Thursday, June 15, 2006

Maven Nautilus Scripts

I've been using Maven2 a lot recently, and I wrote some simple Nautilus scripts to make my life a bit easier. I never had any problem running mvn commands myself, but thought it would help Maven beginners get started quickly without having to read all the documents first. My scripts should work in any GNOME 2.x (I'm using GNOME 2.14) environment.

Let's see some screen shots first.

Create a Maven Project

You can right click in any folder and create a Maven project right there.

Step 1, enter the groupId of your project.

Step 2, enter the artifactId of your project.

Step 3, choose an Archetype.

Step 4, Your project has been created!

You can now work on your new Maven project!


Install 3rd-party Jars

To install a 3rd party JAR to your local repository, just right-click on the file and select "Install Package"

The script automatically detects all available Java packages in the JAR, you can simply select a package name as the groupId. If you don't like any groupId detected by the script, click "Cancel" and enter whatever groupId you want.

Change the artifactId if it's not what you want.

Enter the version number

and the packing type...

The JAR has been installed to your local repository!

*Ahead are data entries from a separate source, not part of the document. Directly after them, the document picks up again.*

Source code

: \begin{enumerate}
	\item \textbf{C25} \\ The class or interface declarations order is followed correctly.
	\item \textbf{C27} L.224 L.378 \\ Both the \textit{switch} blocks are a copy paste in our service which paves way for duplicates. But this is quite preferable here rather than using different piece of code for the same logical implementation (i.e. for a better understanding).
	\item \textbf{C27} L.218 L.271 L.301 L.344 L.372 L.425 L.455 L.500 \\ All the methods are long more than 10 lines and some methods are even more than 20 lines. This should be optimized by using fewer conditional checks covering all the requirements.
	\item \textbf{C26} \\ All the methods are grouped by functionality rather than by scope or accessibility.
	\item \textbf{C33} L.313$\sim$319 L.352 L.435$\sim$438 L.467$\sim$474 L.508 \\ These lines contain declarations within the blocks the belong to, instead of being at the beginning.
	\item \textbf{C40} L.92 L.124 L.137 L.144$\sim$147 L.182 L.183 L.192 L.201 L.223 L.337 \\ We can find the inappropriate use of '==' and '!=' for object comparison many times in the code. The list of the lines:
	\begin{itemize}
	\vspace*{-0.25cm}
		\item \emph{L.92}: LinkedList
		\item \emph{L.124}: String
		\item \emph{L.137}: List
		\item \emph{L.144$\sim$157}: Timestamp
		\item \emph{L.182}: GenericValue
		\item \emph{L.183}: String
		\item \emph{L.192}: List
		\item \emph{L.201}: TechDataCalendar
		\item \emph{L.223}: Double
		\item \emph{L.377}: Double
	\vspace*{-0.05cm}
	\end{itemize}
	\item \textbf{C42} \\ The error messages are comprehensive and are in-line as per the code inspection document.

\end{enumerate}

The scripts are pretty simple right now, I'm planning some improvements and new features, here's my TODO:

Version 0.2
- implement command "Deploy Package" that deploys packages to remote
repositories
- implement command "Run..." that prompts a list of builtin goals, the user
can select a goal and run it right away from the current directory

Version 0.3
- GUI for downloading and installing Sun JARs

Version X.X (unscheduled)
- Simple GUI for $HOME/.m2/settings.xml that allows the user to add a mirror,
configure a proxy, etc.
- Auto update nautilus-maven-scripts
- Auto update maven2 (through sudo or gksu if not installed in home dir)

Wednesday, January 25, 2006

Can't get 100% test coverage because of logging statements?

I was looking for a way that I can filter out all the logging statements such as:

if (log.isDebugEnabled())

and found that clover is capable of doing that, but as we're using Maven 2, the maven clover plugin doesn't seem to support it now, believe me, I've reviewed their source code.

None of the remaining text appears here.